INSTRUCTIONS FOR THE TASK
The answer must be every line from the entries below that includes "други".

DATA RECORDS
↓

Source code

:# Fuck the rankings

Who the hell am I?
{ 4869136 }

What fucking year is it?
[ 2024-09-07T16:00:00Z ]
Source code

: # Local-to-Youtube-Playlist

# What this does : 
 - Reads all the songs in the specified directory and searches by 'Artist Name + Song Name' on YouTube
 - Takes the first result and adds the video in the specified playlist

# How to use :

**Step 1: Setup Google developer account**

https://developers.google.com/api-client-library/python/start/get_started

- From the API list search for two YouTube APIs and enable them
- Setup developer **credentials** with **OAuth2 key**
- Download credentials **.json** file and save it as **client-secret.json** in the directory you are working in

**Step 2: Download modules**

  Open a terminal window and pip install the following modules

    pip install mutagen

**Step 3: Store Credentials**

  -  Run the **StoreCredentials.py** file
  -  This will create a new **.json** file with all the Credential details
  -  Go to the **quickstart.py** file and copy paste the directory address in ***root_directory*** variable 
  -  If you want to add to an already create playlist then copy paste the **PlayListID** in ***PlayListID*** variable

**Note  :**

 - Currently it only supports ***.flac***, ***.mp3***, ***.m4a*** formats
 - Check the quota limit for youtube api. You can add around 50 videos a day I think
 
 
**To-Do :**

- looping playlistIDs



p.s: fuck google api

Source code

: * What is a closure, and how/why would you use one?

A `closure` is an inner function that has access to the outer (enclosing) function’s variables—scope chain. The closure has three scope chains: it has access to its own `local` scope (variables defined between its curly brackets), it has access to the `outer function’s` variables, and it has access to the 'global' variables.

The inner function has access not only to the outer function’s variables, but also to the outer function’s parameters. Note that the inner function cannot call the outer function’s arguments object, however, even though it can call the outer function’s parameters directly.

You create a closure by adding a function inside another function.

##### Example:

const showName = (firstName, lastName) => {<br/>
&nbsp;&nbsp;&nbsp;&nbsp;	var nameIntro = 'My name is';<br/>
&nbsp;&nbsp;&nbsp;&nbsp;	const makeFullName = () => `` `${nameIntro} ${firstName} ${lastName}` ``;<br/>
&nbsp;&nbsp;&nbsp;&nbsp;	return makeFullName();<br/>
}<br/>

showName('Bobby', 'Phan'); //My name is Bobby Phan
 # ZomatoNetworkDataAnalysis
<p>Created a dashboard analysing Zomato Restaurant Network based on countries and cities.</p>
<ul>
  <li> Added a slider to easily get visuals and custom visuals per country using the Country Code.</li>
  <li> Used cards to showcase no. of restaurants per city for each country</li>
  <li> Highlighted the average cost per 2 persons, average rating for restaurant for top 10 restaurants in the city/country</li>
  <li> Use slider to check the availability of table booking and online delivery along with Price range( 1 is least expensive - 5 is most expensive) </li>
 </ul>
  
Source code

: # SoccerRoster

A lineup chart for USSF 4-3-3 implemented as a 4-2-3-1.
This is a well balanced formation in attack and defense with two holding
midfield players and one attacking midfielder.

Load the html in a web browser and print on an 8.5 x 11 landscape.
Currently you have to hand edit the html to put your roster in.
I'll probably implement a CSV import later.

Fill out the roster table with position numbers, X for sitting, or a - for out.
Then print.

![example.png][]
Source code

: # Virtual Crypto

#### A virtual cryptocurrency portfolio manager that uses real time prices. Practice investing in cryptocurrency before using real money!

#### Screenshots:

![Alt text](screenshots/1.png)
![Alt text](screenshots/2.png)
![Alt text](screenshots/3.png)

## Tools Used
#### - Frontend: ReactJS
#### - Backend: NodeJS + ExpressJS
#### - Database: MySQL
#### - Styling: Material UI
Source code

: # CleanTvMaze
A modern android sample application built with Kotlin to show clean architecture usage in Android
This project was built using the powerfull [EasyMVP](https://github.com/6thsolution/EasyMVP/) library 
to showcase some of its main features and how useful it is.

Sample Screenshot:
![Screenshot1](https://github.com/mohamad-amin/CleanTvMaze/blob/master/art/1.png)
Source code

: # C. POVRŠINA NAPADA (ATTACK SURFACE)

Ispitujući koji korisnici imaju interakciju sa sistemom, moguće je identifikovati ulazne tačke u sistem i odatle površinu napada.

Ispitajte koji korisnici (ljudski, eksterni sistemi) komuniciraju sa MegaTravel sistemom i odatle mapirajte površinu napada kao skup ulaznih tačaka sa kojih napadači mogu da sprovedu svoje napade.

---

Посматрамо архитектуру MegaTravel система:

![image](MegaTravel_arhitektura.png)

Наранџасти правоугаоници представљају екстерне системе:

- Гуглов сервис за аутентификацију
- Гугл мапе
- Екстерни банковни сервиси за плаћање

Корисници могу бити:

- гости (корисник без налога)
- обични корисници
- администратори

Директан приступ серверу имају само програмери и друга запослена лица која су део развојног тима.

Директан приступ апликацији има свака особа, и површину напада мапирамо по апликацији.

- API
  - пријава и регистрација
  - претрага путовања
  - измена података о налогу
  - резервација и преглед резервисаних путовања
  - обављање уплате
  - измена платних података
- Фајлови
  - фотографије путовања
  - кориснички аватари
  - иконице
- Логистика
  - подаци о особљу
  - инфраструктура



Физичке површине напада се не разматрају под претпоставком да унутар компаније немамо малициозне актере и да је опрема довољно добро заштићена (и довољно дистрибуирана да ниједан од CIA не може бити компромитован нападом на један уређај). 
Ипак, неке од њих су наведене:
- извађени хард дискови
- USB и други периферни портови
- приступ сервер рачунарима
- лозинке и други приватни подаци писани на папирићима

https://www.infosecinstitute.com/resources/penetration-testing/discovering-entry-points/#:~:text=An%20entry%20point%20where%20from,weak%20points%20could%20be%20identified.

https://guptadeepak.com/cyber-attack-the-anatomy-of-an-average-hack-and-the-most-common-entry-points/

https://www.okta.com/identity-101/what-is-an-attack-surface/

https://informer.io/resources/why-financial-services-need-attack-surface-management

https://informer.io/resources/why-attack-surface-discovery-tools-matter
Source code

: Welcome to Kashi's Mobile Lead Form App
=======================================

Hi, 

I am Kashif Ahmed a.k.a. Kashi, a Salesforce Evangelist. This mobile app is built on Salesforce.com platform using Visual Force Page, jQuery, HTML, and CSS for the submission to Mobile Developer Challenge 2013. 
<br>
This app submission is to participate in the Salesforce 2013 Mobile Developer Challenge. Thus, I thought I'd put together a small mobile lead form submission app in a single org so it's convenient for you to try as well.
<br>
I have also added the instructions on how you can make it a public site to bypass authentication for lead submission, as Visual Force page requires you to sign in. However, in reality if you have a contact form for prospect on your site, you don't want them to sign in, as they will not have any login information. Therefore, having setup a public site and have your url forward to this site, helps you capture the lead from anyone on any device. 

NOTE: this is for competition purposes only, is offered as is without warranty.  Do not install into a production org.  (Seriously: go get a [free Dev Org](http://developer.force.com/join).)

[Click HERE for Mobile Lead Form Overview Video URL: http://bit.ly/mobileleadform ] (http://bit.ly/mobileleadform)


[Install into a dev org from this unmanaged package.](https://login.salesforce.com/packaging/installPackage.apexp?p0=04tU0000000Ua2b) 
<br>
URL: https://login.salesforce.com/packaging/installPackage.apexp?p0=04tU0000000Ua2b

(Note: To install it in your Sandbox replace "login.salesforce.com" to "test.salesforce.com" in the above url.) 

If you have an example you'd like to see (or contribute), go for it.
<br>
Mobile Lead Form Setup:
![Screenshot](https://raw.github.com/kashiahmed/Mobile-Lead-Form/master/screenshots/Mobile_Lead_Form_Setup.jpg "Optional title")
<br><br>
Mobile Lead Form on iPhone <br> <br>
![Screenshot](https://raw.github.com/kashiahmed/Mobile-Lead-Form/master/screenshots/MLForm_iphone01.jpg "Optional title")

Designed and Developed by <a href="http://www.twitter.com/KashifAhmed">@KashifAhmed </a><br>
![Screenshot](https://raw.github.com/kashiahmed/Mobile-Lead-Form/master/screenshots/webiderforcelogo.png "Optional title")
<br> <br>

↑

RESULT FOR THIS TASK
- USB и други периферни портови
- лозинке и други приватни подаци писани на папирићима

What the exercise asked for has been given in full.